=== Section Start ===
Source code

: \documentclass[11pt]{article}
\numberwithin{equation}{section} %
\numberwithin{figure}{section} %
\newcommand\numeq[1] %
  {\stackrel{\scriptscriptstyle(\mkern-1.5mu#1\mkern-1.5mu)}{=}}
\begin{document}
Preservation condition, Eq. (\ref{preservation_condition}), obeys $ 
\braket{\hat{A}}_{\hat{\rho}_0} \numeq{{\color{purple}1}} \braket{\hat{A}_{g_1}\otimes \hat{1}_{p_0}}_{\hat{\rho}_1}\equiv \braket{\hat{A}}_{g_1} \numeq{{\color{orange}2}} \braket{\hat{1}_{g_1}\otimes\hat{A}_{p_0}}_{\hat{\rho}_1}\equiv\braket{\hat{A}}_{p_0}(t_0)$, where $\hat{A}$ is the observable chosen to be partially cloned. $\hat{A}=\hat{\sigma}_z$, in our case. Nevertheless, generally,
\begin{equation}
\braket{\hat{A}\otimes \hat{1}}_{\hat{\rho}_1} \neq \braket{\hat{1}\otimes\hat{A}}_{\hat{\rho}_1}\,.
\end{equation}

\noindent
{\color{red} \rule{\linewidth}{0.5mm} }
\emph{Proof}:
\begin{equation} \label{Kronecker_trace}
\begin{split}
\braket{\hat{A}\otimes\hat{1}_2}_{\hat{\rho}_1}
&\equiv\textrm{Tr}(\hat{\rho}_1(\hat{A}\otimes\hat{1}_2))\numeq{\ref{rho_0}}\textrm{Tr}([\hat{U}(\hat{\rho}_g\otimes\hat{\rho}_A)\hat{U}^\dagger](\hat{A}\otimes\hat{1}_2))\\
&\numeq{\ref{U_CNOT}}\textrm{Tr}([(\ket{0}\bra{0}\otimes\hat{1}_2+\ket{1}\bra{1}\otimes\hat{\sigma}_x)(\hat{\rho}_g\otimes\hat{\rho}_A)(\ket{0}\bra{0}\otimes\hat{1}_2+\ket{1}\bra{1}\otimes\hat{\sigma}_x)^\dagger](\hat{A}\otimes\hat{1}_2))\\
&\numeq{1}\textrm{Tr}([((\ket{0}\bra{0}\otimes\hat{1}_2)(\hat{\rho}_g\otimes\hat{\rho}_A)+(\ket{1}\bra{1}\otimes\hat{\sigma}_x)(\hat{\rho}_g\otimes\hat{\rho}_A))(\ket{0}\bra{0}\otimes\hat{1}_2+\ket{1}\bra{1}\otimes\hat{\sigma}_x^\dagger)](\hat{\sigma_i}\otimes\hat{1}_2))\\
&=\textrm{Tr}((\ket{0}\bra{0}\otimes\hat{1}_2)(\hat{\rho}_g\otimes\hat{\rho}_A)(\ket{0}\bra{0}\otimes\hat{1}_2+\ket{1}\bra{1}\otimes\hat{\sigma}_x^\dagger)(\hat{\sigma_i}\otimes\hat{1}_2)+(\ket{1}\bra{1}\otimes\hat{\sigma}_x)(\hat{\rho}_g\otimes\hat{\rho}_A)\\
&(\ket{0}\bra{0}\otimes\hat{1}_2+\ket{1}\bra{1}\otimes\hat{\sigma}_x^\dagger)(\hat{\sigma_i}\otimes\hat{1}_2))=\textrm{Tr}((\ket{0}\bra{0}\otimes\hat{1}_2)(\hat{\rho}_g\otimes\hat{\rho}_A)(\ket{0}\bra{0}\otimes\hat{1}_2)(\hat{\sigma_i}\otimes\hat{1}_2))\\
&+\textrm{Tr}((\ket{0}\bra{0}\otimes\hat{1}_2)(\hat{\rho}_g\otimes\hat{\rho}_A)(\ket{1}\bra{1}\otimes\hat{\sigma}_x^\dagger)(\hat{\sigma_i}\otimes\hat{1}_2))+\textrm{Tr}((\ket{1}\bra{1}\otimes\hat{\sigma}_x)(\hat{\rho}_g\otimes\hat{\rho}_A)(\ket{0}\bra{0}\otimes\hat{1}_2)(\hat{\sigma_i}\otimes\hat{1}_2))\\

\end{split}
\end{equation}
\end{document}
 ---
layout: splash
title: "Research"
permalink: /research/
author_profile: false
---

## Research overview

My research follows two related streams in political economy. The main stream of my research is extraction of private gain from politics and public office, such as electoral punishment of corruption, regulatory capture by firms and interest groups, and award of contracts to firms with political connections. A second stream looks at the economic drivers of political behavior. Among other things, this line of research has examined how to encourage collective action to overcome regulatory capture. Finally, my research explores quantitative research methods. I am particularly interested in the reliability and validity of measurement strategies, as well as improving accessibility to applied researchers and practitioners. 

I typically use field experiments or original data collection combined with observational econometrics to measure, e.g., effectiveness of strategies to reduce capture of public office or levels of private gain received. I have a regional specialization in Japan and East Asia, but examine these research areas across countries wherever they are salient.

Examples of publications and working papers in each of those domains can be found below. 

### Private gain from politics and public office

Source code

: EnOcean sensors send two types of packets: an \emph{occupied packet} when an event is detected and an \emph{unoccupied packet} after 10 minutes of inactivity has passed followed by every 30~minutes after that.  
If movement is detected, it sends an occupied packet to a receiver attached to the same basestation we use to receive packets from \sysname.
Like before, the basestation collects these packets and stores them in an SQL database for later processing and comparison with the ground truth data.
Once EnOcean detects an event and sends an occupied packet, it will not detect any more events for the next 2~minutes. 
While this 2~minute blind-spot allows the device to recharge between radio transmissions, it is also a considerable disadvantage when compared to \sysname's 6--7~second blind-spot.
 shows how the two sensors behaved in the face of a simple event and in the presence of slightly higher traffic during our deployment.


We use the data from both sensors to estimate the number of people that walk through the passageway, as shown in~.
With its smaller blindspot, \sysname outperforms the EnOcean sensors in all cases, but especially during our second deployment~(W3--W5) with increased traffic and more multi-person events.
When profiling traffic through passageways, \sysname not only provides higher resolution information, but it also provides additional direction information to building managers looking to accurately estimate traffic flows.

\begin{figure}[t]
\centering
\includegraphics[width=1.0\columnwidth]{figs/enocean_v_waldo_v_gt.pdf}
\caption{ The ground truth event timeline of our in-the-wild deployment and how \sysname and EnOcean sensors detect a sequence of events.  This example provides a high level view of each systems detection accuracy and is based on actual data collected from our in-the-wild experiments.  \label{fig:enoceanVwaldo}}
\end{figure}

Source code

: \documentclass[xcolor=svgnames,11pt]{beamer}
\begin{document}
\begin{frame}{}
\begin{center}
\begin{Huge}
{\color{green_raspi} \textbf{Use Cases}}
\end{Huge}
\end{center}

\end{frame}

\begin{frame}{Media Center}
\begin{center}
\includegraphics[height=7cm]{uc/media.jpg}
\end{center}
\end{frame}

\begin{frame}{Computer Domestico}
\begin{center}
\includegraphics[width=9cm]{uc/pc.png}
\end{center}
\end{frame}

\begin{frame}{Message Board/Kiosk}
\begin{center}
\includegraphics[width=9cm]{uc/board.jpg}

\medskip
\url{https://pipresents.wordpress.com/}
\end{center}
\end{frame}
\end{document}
=== Section End ===
▸ **Aim of the exercise**
Please make an exact copy of each record.

▸ **Written solution**
Source code

: \documentclass[11pt]{article}
\numberwithin{equation}{section} %
\numberwithin{figure}{section} %
\newcommand\numeq[1] %
  {\stackrel{\scriptscriptstyle(\mkern-1.5mu#1\mkern-1.5mu)}{=}}
\begin{document}
Preservation condition, Eq. (\ref{preservation_condition}), obeys $ 
\braket{\hat{A}}_{\hat{\rho}_0} \numeq{{\color{purple}1}} \braket{\hat{A}_{g_1}\otimes \hat{1}_{p_0}}_{\hat{\rho}_1}\equiv \braket{\hat{A}}_{g_1} \numeq{{\color{orange}2}} \braket{\hat{1}_{g_1}\otimes\hat{A}_{p_0}}_{\hat{\rho}_1}\equiv\braket{\hat{A}}_{p_0}(t_0)$, where $\hat{A}$ is the observable chosen to be partially cloned. $\hat{A}=\hat{\sigma}_z$, in our case. Nevertheless, generally,
\begin{equation}
\braket{\hat{A}\otimes \hat{1}}_{\hat{\rho}_1} \neq \braket{\hat{1}\otimes\hat{A}}_{\hat{\rho}_1}\,.
\end{equation}

\noindent
{\color{red} \rule{\linewidth}{0.5mm} }
\emph{Proof}:
\begin{equation} \label{Kronecker_trace}
\begin{split}
\braket{\hat{A}\otimes\hat{1}_2}_{\hat{\rho}_1}
&\equiv\textrm{Tr}(\hat{\rho}_1(\hat{A}\otimes\hat{1}_2))\numeq{\ref{rho_0}}\textrm{Tr}([\hat{U}(\hat{\rho}_g\otimes\hat{\rho}_A)\hat{U}^\dagger](\hat{A}\otimes\hat{1}_2))\\
&\numeq{\ref{U_CNOT}}\textrm{Tr}([(\ket{0}\bra{0}\otimes\hat{1}_2+\ket{1}\bra{1}\otimes\hat{\sigma}_x)(\hat{\rho}_g\otimes\hat{\rho}_A)(\ket{0}\bra{0}\otimes\hat{1}_2+\ket{1}\bra{1}\otimes\hat{\sigma}_x)^\dagger](\hat{A}\otimes\hat{1}_2))\\
&\numeq{1}\textrm{Tr}([((\ket{0}\bra{0}\otimes\hat{1}_2)(\hat{\rho}_g\otimes\hat{\rho}_A)+(\ket{1}\bra{1}\otimes\hat{\sigma}_x)(\hat{\rho}_g\otimes\hat{\rho}_A))(\ket{0}\bra{0}\otimes\hat{1}_2+\ket{1}\bra{1}\otimes\hat{\sigma}_x^\dagger)](\hat{\sigma_i}\otimes\hat{1}_2))\\
&=\textrm{Tr}((\ket{0}\bra{0}\otimes\hat{1}_2)(\hat{\rho}_g\otimes\hat{\rho}_A)(\ket{0}\bra{0}\otimes\hat{1}_2+\ket{1}\bra{1}\otimes\hat{\sigma}_x^\dagger)(\hat{\sigma_i}\otimes\hat{1}_2)+(\ket{1}\bra{1}\otimes\hat{\sigma}_x)(\hat{\rho}_g\otimes\hat{\rho}_A)\\
&(\ket{0}\bra{0}\otimes\hat{1}_2+\ket{1}\bra{1}\otimes\hat{\sigma}_x^\dagger)(\hat{\sigma_i}\otimes\hat{1}_2))=\textrm{Tr}((\ket{0}\bra{0}\otimes\hat{1}_2)(\hat{\rho}_g\otimes\hat{\rho}_A)(\ket{0}\bra{0}\otimes\hat{1}_2)(\hat{\sigma_i}\otimes\hat{1}_2))\\
&+\textrm{Tr}((\ket{0}\bra{0}\otimes\hat{1}_2)(\hat{\rho}_g\otimes\hat{\rho}_A)(\ket{1}\bra{1}\otimes\hat{\sigma}_x^\dagger)(\hat{\sigma_i}\otimes\hat{1}_2))+\textrm{Tr}((\ket{1}\bra{1}\otimes\hat{\sigma}_x)(\hat{\rho}_g\otimes\hat{\rho}_A)(\ket{0}\bra{0}\otimes\hat{1}_2)(\hat{\sigma_i}\otimes\hat{1}_2))\\

\end{split}
\end{equation}
\end{document}
 ---
layout: splash
title: "Research"
permalink: /research/
author_profile: false
---

## Research overview

My research follows two related streams in political economy. The main stream of my research is extraction of private gain from politics and public office, such as electoral punishment of corruption, regulatory capture by firms and interest groups, and award of contracts to firms with political connections. A second stream looks at the economic drivers of political behavior. Among other things, this line of research has examined how to encourage collective action to overcome regulatory capture. Finally, my research explores quantitative research methods. I am particularly interested in the reliability and validity of measurement strategies, as well as improving accessibility to applied researchers and practitioners. 

I typically use field experiments or original data collection combined with observational econometrics to measure, e.g., effectiveness of strategies to reduce capture of public office or levels of private gain received. I have a regional specialization in Japan and East Asia, but examine these research areas across countries wherever they are salient.

Examples of publications and working papers in each of those domains can be found below. 

### Private gain from politics and public office

Source code

: EnOcean sensors send two types of packets: an \emph{occupied packet} when an event is detected and an \emph{unoccupied packet} after 10 minutes of inactivity has passed followed by every 30~minutes after that.  
If movement is detected, it sends an occupied packet to a receiver attached to the same basestation we use to receive packets from \sysname.
Like before, the basestation collects these packets and stores them in an SQL database for later processing and comparison with the ground truth data.
Once EnOcean detects an event and sends an occupied packet, it will not detect any more events for the next 2~minutes. 
While this 2~minute blind-spot allows the device to recharge between radio transmissions, it is also a considerable disadvantage when compared to \sysname's 6--7~second blind-spot.
 shows how the two sensors behaved in the face of a simple event and in the presence of slightly higher traffic during our deployment.


We use the data from both sensors to estimate the number of people that walk through the passageway, as shown in~.
With its smaller blindspot, \sysname outperforms the EnOcean sensors in all cases, but especially during our second deployment~(W3--W5) with increased traffic and more multi-person events.
When profiling traffic through passageways, \sysname not only provides higher resolution information, but it also provides additional direction information to building managers looking to accurately estimate traffic flows.

\begin{figure}[t]
\centering
\includegraphics[width=1.0\columnwidth]{figs/enocean_v_waldo_v_gt.pdf}
\caption{ The ground truth event timeline of our in-the-wild deployment and how \sysname and EnOcean sensors detect a sequence of events.  This example provides a high level view of each systems detection accuracy and is based on actual data collected from our in-the-wild experiments.  \label{fig:enoceanVwaldo}}
\end{figure}

Source code

: \documentclass[xcolor=svgnames,11pt]{beamer}
\begin{document}
\begin{frame}{}
\begin{center}
\begin{Huge}
{\color{green_raspi} \textbf{Use Cases}}
\end{Huge}
\end{center}

\end{frame}

\begin{frame}{Media Center}
\begin{center}
\includegraphics[height=7cm]{uc/media.jpg}
\end{center}
\end{frame}

\begin{frame}{Computer Domestico}
\begin{center}
\includegraphics[width=9cm]{uc/pc.png}
\end{center}
\end{frame}

\begin{frame}{Message Board/Kiosk}
\begin{center}
\includegraphics[width=9cm]{uc/board.jpg}

\medskip
\url{https://pipresents.wordpress.com/}
\end{center}
\end{frame}
\end{document}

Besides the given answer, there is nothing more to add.